The Pew Center has some graphs on the decline of newspapers. They broke a basic rule of metrology. Always put measurements into context. Know the baseline and measure in proportion to the baseline.

Pew’s graph of newspaper total circulation (brown line) seems to show that newspapers were starting to lose in 1990, when digital media and cable TV started to supply the appetite for ‘news when you want it.’
Numbers of this type MUST always be per capita, in proportion to the total or eligible population. I added a red line of population from the US census for the same period.
You can see that the newspapers were staying even (not growing) until 1975, then started to lose. This corresponds to my own experience with papers. I enjoyed them until somewhere around 1980 when papers gave up their unique advantage. They stopped describing crime accurately, and stopped accepting realistic classified ads. Before this shift, papers were the best source for local information. After the shift their unique skill was gone.
1975 is, of course, the key pivot point for pretty much everything including the earth’s magnetic field. Everything switched phase.

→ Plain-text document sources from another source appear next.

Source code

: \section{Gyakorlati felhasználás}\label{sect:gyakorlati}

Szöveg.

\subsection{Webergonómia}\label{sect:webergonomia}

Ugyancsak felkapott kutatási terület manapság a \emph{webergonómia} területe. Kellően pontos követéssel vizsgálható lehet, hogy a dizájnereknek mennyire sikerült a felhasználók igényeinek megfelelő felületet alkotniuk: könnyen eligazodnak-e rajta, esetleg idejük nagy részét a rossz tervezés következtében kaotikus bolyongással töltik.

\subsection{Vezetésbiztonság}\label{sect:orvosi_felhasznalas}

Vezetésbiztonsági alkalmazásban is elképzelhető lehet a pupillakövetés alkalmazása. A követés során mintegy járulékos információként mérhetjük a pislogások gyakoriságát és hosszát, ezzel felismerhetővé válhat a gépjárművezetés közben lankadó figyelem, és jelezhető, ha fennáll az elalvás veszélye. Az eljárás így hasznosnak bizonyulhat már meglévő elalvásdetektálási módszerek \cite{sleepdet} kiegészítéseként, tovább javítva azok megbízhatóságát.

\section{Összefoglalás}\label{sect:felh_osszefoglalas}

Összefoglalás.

What happened to journalism in 1975? Watergate. All media decided that everything tainted by the R label must be demolished, and everything with the D label must be deified. All news must serve DNC, which is another way of saying Deepstate.
= = = = =
Later contra: As I’ve mentioned before but forgot this time, local news is covered adequately by social media. Most cities have local-news Facebook groups, and the bigger places have Reddit sections as well. Everyone is a reporter in these groups, which means you have to be your own editor, ignoring the partisans and mechanical bots. Real reports still get through. A newspaper will always filter out the real reports, giving you only one partisan side.